Back from a two-week break, so what have I missed?
All the big and ghastly news has come from the Middle East but there have been interesting developments in the European economic sphere.
It seems safe to say that Britain’s economic recovery is on track, and maybe more broadly rooted than in just consumer spending and a housing market recovery (bubble?).
Slightly more surprisingly, the euro zone is back on the growth track too with some unexpectedly strong performances from Portugal and France in particular in the second quarter. Latest consumer morale data have been strong and as a result European Central Bank policymakers have begun downplaying thoughts of a further interest rate cut. However, it’s unlikely that all these countries will grow as strongly in the third quarter. Tuesday’s reading of German sentiment via the Ifo index will be key this week.
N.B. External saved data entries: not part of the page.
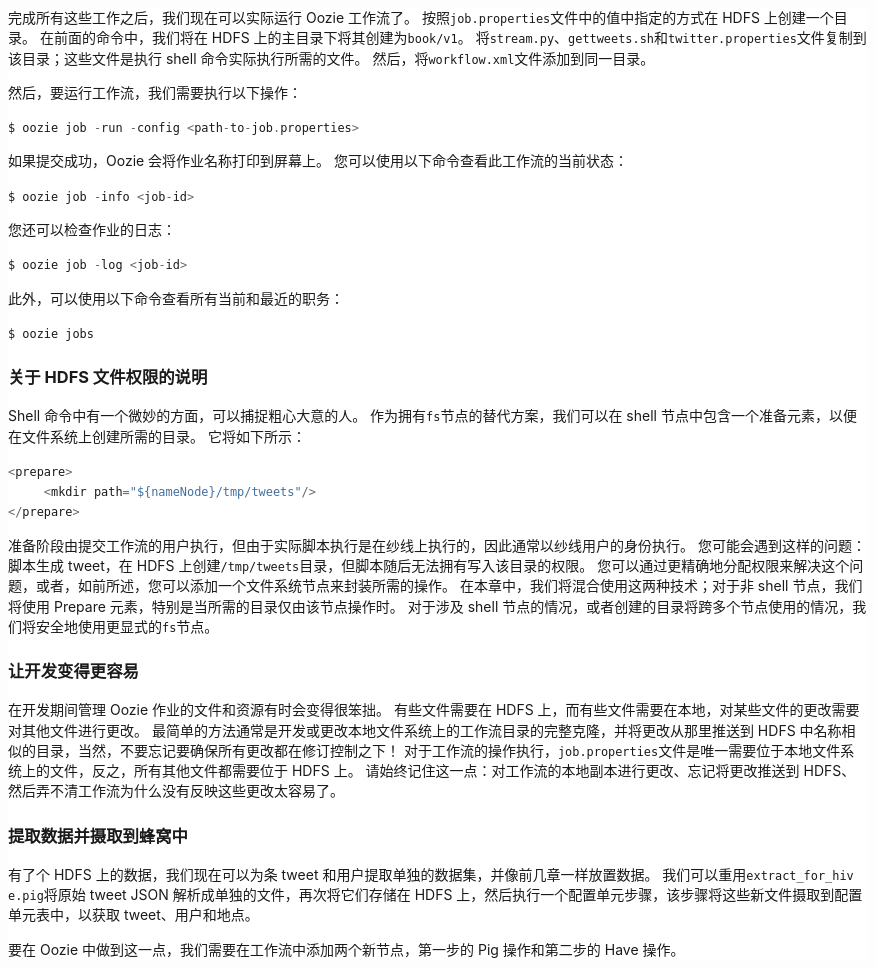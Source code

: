 完成所有这些工作之后，我们现在可以实际运行 Oozie 工作流了。 按照`job.properties`文件中的值中指定的方式在 HDFS 上创建一个目录。 在前面的命令中，我们将在 HDFS 上的主目录下将其创建为`book/v1`。 将`stream.py`、`gettweets.sh`和`twitter.properties`文件复制到该目录；这些文件是执行 shell 命令实际执行所需的文件。 然后，将`workflow.xml`文件添加到同一目录。

然后，要运行工作流，我们需要执行以下操作：

```scala
$ oozie job -run -config <path-to-job.properties>

```

如果提交成功，Oozie 会将作业名称打印到屏幕上。 您可以使用以下命令查看此工作流的当前状态：

```scala
$ oozie job -info <job-id>

```

您还可以检查作业的日志：

```scala
$ oozie job -log <job-id> 

```

此外，可以使用以下命令查看所有当前和最近的职务：

```scala
$ oozie jobs 

```

### 关于 HDFS 文件权限的说明

Shell 命令中有一个微妙的方面，可以捕捉粗心大意的人。 作为拥有`fs`节点的替代方案，我们可以在 shell 节点中包含一个准备元素，以便在文件系统上创建所需的目录。 它将如下所示：

```scala
<prepare>
     <mkdir path="${nameNode}/tmp/tweets"/>
</prepare>
```

准备阶段由提交工作流的用户执行，但由于实际脚本执行是在纱线上执行的，因此通常以纱线用户的身份执行。 您可能会遇到这样的问题：脚本生成 tweet，在 HDFS 上创建`/tmp/tweets`目录，但脚本随后无法拥有写入该目录的权限。 您可以通过更精确地分配权限来解决这个问题，或者，如前所述，您可以添加一个文件系统节点来封装所需的操作。 在本章中，我们将混合使用这两种技术；对于非 shell 节点，我们将使用 Prepare 元素，特别是当所需的目录仅由该节点操作时。 对于涉及 shell 节点的情况，或者创建的目录将跨多个节点使用的情况，我们将安全地使用更显式的`fs`节点。

### 让开发变得更容易

在开发期间管理 Oozie 作业的文件和资源有时会变得很笨拙。 有些文件需要在 HDFS 上，而有些文件需要在本地，对某些文件的更改需要对其他文件进行更改。 最简单的方法通常是开发或更改本地文件系统上的工作流目录的完整克隆，并将更改从那里推送到 HDFS 中名称相似的目录，当然，不要忘记要确保所有更改都在修订控制之下！ 对于工作流的操作执行，`job.properties`文件是唯一需要位于本地文件系统上的文件，反之，所有其他文件都需要位于 HDFS 上。 请始终记住这一点：对工作流的本地副本进行更改、忘记将更改推送到 HDFS、然后弄不清工作流为什么没有反映这些更改太容易了。

### 提取数据并摄取到蜂窝中

有了个 HDFS 上的数据，我们现在可以为条 tweet 和用户提取单独的数据集，并像前几章一样放置数据。 我们可以重用`extract_for_hive.pig`将原始 tweet JSON 解析成单独的文件，再次将它们存储在 HDFS 上，然后执行一个配置单元步骤，该步骤将这些新文件摄取到配置单元表中，以获取 tweet、用户和地点。

要在 Oozie 中做到这一点，我们需要在工作流中添加两个新节点，第一步的 Pig 操作和第二步的 Have 操作。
Perhaps the biggest surprise was Germany’s Wolfgang Schaeuble admitting what was widely known but hitherto unacknowledged – that Greece will need more financial help. The real shock was not the news but the source; the assumption had been that no one would whisper a word until the German elections are out of the way in four weeks’ time. Angela Merkel has been notably more circumspect about Greece than her finance minister.
The IMF estimates an 11 billion euros hole and Greek finance minister Stournaras came out over the weekend saying 10 billion euros may be needed. Having been leant more than a quarter of a trillion already that may be small enough beer to pass without protest. What would be politically more toxic would be a writedown on Greek bonds, most of which are now held by euro zone government and the ECB. That may be unavoidable eventually but remains a taboo for now, not least since Portuguese and Cypriot bailouts could have to be renegotiated over the next year too.
Some in Brussels are talking about lower interest rates or longer repayment terms on existing loans rather than cold, hard cash – but it amounts to the same thing. ECB policymakers Jens Weidmann and Erkki Liikanen are both speaking today. Bundesbank chief Weidmann has already declared a debt haircut would be a mistake and said the onus is on Athens to implement the required reforms.